**WHAT YOU NEED TO DO**
As the answer, give every line of the records that includes the word "nacionālās".

**Data extracted from a collection**

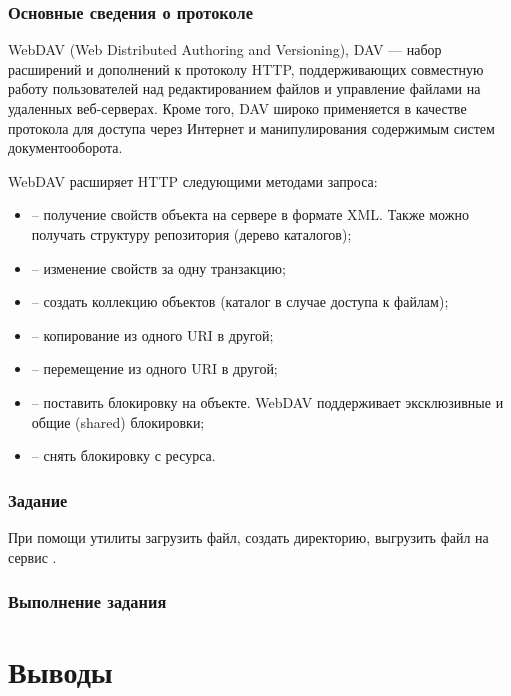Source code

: \subsubsection{Основные сведения о протоколе}

WebDAV (Web Distributed Authoring and Versioning), DAV — набор расширений и дополнений к протоколу HTTP, поддерживающих совместную работу пользователей над редактированием файлов и управление файлами на удаленных веб-серверах. Кроме того, DAV широко применяется в качестве протокола для доступа через Интернет и манипулирования содержимым систем документооборота.

WebDAV расширяет HTTP следующими методами запроса:

\begin{itemize}
	\item {} -- получение свойств объекта на сервере в формате XML. Также можно получать структуру репозитория (дерево каталогов);
	\item {} -- изменение свойств за одну транзакцию;
	\item {} -- создать коллекцию объектов (каталог в случае доступа к файлам);
	\item {} -- копирование из одного URI в другой;
	\item {} -- перемещение из одного URI в другой;
	\item {} -- поставить блокировку на объекте. WebDAV поддерживает эксклюзивные и общие (shared) блокировки;
	\item {} -- снять блокировку с ресурса.
\end{itemize}

\subsubsection{Задание}

При помощи утилиты  загрузить файл, создать директорию, выгрузить файл на сервис .

\subsubsection{Выполнение задания}



\section{Выводы}

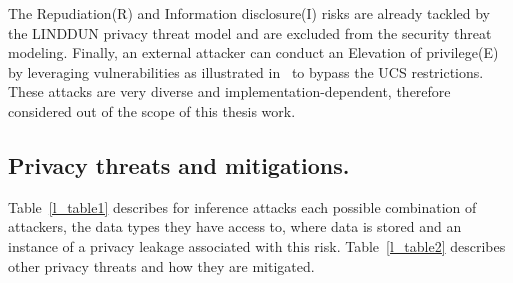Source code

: The Repudiation(R) and Information disclosure(I) risks are already tackled by the LINDDUN privacy threat model and are excluded from the security threat modeling. Finally, an external attacker can conduct an Elevation of privilege(E) by leveraging vulnerabilities as illustrated in~\cite{Babil2013} to bypass the UCS restrictions. These attacks are very diverse and implementation-dependent, therefore considered out of the scope of this thesis work.

\subsection{Privacy threats and mitigations.}
\label{ss_privacy_threats_and_mitigations} 

 Table~\ref{l_table1} describes for inference attacks each possible combination of attackers, the data types they have access to, where data is stored and an instance of a privacy leakage associated with this risk. Table~\ref{l_table2} describes other privacy threats and how they are mitigated.

\begin{table}[h]
    \caption{Inference attacks according to the attackers' profile}
    \label{l_table1}
  \end{table}
  
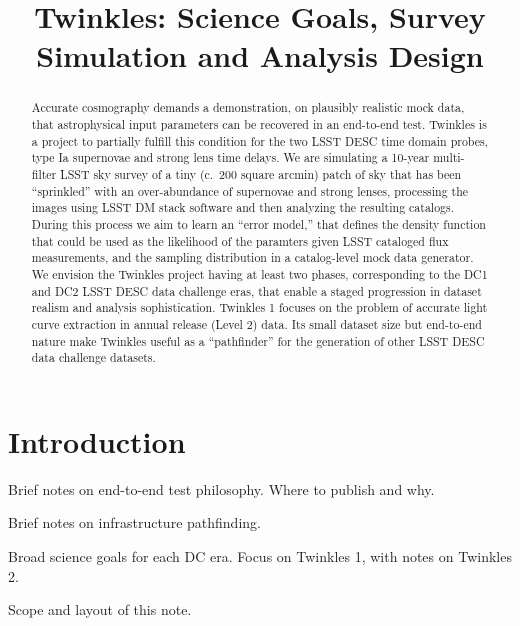 \documentclass[\docopts]{\docclass}
\begin{document}
\title{ Twinkles: Science Goals, Survey Simulation and Analysis Design }

\maketitlepre

\begin{abstract}

Accurate cosmography demands a demonstration, on plausibly realistic mock data, that astrophysical input parameters can be recovered in an end-to-end test.
Twinkles is a project to partially fulfill this condition for the two LSST DESC time domain probes, type Ia supernovae and strong lens time delays.
We are simulating a 10-year multi-filter LSST sky survey of a tiny (c.\ 200 square arcmin) patch of sky that has been ``sprinkled'' with an over-abundance of supernovae and strong lenses, processing the images using LSST DM stack software and then analyzing the resulting catalogs.
During this process we aim to learn an ``error model,'' that defines the density function that could be used as the likelihood of the paramters given LSST cataloged flux measurements, and the sampling distribution in a catalog-level mock data generator.
We envision the Twinkles project having at least two phases, corresponding to the DC1 and DC2 LSST DESC data challenge eras, that  enable a staged progression in dataset realism and analysis sophistication.
Twinkles 1 focuses on the problem of accurate light curve extraction in annual release (Level 2) data.
Its small dataset size but end-to-end nature make Twinkles useful as a ``pathfinder'' for the generation of other LSST DESC data challenge datasets.

\end{abstract}


\maketitlepost

%

\section{Introduction}
\label{sec:intro}

Brief notes on end-to-end test philosophy. Where to publish and why.

Brief notes on infrastructure pathfinding.

Broad science goals for each DC era. Focus on Twinkles 1, with notes on Twinkles 2.

Scope and layout of this note.
\end{document}
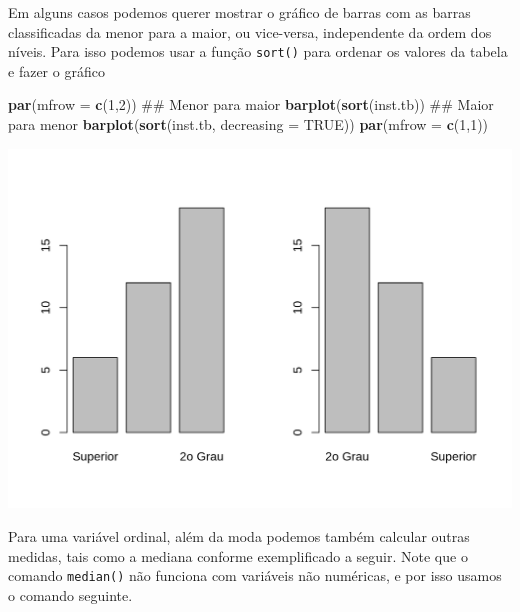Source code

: \documentclass[10pt,a4paper]{book}
\newenvironment{Shaded}{\begin{snugshade}}{\end{snugshade}}
\newcommand{\KeywordTok}[1]{\textcolor[rgb]{0.13,0.29,0.53}{\textbf{#1}}}
\newcommand{\DataTypeTok}[1]{\textcolor[rgb]{0.13,0.29,0.53}{#1}}
\newcommand{\DecValTok}[1]{\textcolor[rgb]{0.00,0.00,0.81}{#1}}
\newcommand{\OtherTok}[1]{\textcolor[rgb]{0.56,0.35,0.01}{#1}}
\newcommand{\NormalTok}[1]{#1}
\begin{document}
Em alguns casos podemos querer mostrar o gráfico de barras com as barras
classificadas da menor para a maior, ou vice-versa, independente da
ordem dos níveis. Para isso podemos usar a função \texttt{sort()} para
ordenar os valores da tabela e fazer o gráfico

\begin{Shaded}
\begin{Highlighting}[]
\KeywordTok{par}\NormalTok{(}\DataTypeTok{mfrow =} \KeywordTok{c}\NormalTok{(}\DecValTok{1}\NormalTok{,}\DecValTok{2}\NormalTok{))}
\NormalTok{## Menor para maior}
\KeywordTok{barplot}\NormalTok{(}\KeywordTok{sort}\NormalTok{(inst.tb))}
\NormalTok{## Maior para menor}
\KeywordTok{barplot}\NormalTok{(}\KeywordTok{sort}\NormalTok{(inst.tb, }\DataTypeTok{decreasing =} \OtherTok{TRUE}\NormalTok{))}
\KeywordTok{par}\NormalTok{(}\DataTypeTok{mfrow =} \KeywordTok{c}\NormalTok{(}\DecValTok{1}\NormalTok{,}\DecValTok{1}\NormalTok{))}
\end{Highlighting}
\end{Shaded}

\begin{center}\includegraphics{figures/unnamed-chunk-297-1} \end{center}

Para uma variável ordinal, além da moda podemos também calcular outras
medidas, tais como a mediana conforme exemplificado a seguir. Note que o
comando \texttt{median()} não funciona com variáveis não numéricas, e
por isso usamos o comando seguinte.
\end{document}
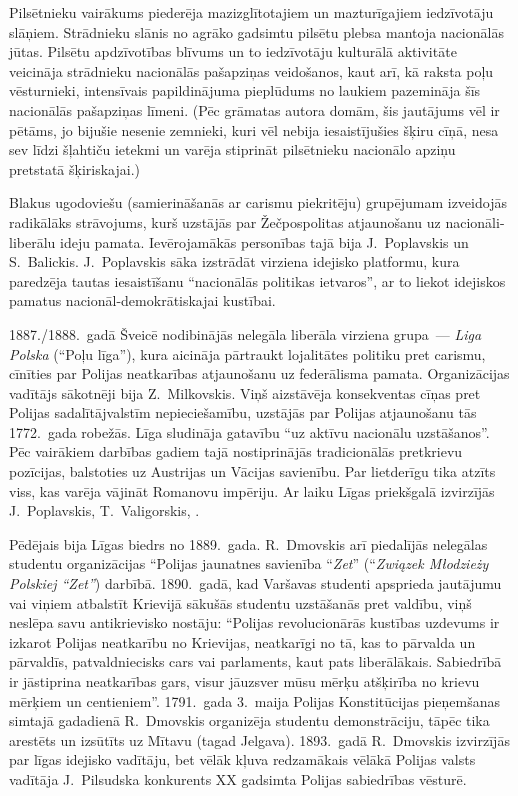 \documentclass[twoside,a5paper,12pt,fleqn,openany]{extbook}
\newcommand{\pltxti}[1]{\textit{\textpolish{#1}}}
\begin{document}
Pilsētnieku vairākums piederēja mazizglītotajiem un mazturīgajiem iedzīvotāju slāņiem. Strādnieku slānis no agrāko gadsimtu pilsētu plebsa mantoja nacionālās jūtas. Pilsētu apdzīvotības blīvums un to iedzīvotāju kulturālā aktivitāte veicināja strādnieku nacionālās pašapziņas veidošanos, kaut arī, kā raksta poļu vēsturnieki, intensīvais papildinājuma pieplūdums no laukiem pazemināja šīs nacionālās pašapziņas līmeni. (Pēc grāmatas autora domām, šis jautājums vēl ir pētāms, jo bijušie nesenie zemnieki, kuri vēl nebija iesaistījušies šķiru cīņā, nesa sev līdzi šļahtiču ietekmi un varēja stiprināt pilsētnieku nacionālo apziņu pretstatā šķiriskajai.)

Blakus ugodoviešu (samierināšanās ar carismu piekritēju) grupējumam izveidojās radikālāks strāvojums, kurš uzstājās par Žečpospolitas atjaunošanu uz nacionāli-liberālu ideju pamata. Ievērojamākās personības tajā bija J.~Poplavskis un S.~Balickis. J.~Poplavskis sāka izstrādāt virziena idejisko platformu, kura paredzēja tautas iesaistīšanu ``nacionālās politikas ietvaros'', ar to liekot idejiskos pamatus nacionāl-demokrātiskajai kustībai.

1887./1888.~gadā Šveicē nodibinājās nelegāla liberāla virziena grupa~--- \pltxti{Liga Polska} (``Poļu līga''), kura aicināja pārtraukt lojalitātes politiku pret carismu, cīnīties par Polijas neatkarības atjaunošanu uz federālisma pamata. Organizācijas vadītājs sākotnēji bija Z.~Milkovskis. Viņš aizstāvēja konsekventas cīņas pret Polijas sadalītājvalstīm nepieciešamību, uzstājās par Polijas atjaunošanu tās 1772.~gada robežās. Līga sludināja gatavību ``uz aktīvu nacionālu uzstāšanos''. Pēc vairākiem darbības gadiem tajā nostiprinājās tradicionālās pretkrievu pozīcijas, balstoties uz Austrijas un Vācijas savienību. Par lietderīgu tika atzīts viss, kas varēja vājināt Romanovu impēriju. Ar laiku Līgas priekšgalā izvirzījās J.~Poplavskis, T.~Valigorskis, .

Pēdējais bija Līgas biedrs no 1889.~gada. R.~Dmovskis arī piedalījās nelegālas studentu organizācijas ``Polijas jaunatnes savienība ``\pltxti{Zet}'' (``\pltxti{Związek Młodzieży Polskiej ``Zet''}) darbībā. 1890.~gadā, kad Varšavas studenti apsprieda jautājumu vai viņiem atbalstīt Krievijā sākušās studentu uzstāšanās pret valdību, viņš neslēpa savu antikrievisko nostāju: ``Polijas revolucionārās kustības uzdevums ir izkarot Polijas neatkarību no Krievijas, neatkarīgi no tā, kas to pārvalda un pārvaldīs, patvaldniecisks cars vai parlaments, kaut pats liberālākais. Sabiedrībā ir jāstiprina neatkarības gars, visur jāuzsver mūsu mērķu atšķirība no krievu mērķiem un centieniem''. 1791.~gada 3.~maija Polijas Konstitūcijas pieņemšanas simtajā gadadienā R.~Dmovskis organizēja studentu demonstrāciju, tāpēc tika arestēts un izsūtīts uz Mītavu (tagad Jelgava). 1893.~gadā R.~Dmovskis izvirzījās par līgas idejisko vadītāju, bet vēlāk kļuva redzamākais vēlākā Polijas valsts vadītāja J.~Pilsudska konkurents XX gadsimta Polijas sabiedrības vēsturē.
\end{document}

**RESULT BELOW**
Pilsētnieku vairākums piederēja mazizglītotajiem un mazturīgajiem iedzīvotāju slāņiem. Strādnieku slānis no agrāko gadsimtu pilsētu plebsa mantoja nacionālās jūtas. Pilsētu apdzīvotības blīvums un to iedzīvotāju kulturālā aktivitāte veicināja strādnieku nacionālās pašapziņas veidošanos, kaut arī, kā raksta poļu vēsturnieki, intensīvais papildinājuma pieplūdums no laukiem pazemināja šīs nacionālās pašapziņas līmeni. (Pēc grāmatas autora domām, šis jautājums vēl ir pētāms, jo bijušie nesenie zemnieki, kuri vēl nebija iesaistījušies šķiru cīņā, nesa sev līdzi šļahtiču ietekmi un varēja stiprināt pilsētnieku nacionālo apziņu pretstatā šķiriskajai.)
Blakus ugodoviešu (samierināšanās ar carismu piekritēju) grupējumam izveidojās radikālāks strāvojums, kurš uzstājās par Žečpospolitas atjaunošanu uz nacionāli-liberālu ideju pamata. Ievērojamākās personības tajā bija J.~Poplavskis un S.~Balickis. J.~Poplavskis sāka izstrādāt virziena idejisko platformu, kura paredzēja tautas iesaistīšanu ``nacionālās politikas ietvaros'', ar to liekot idejiskos pamatus nacionāl-demokrātiskajai kustībai.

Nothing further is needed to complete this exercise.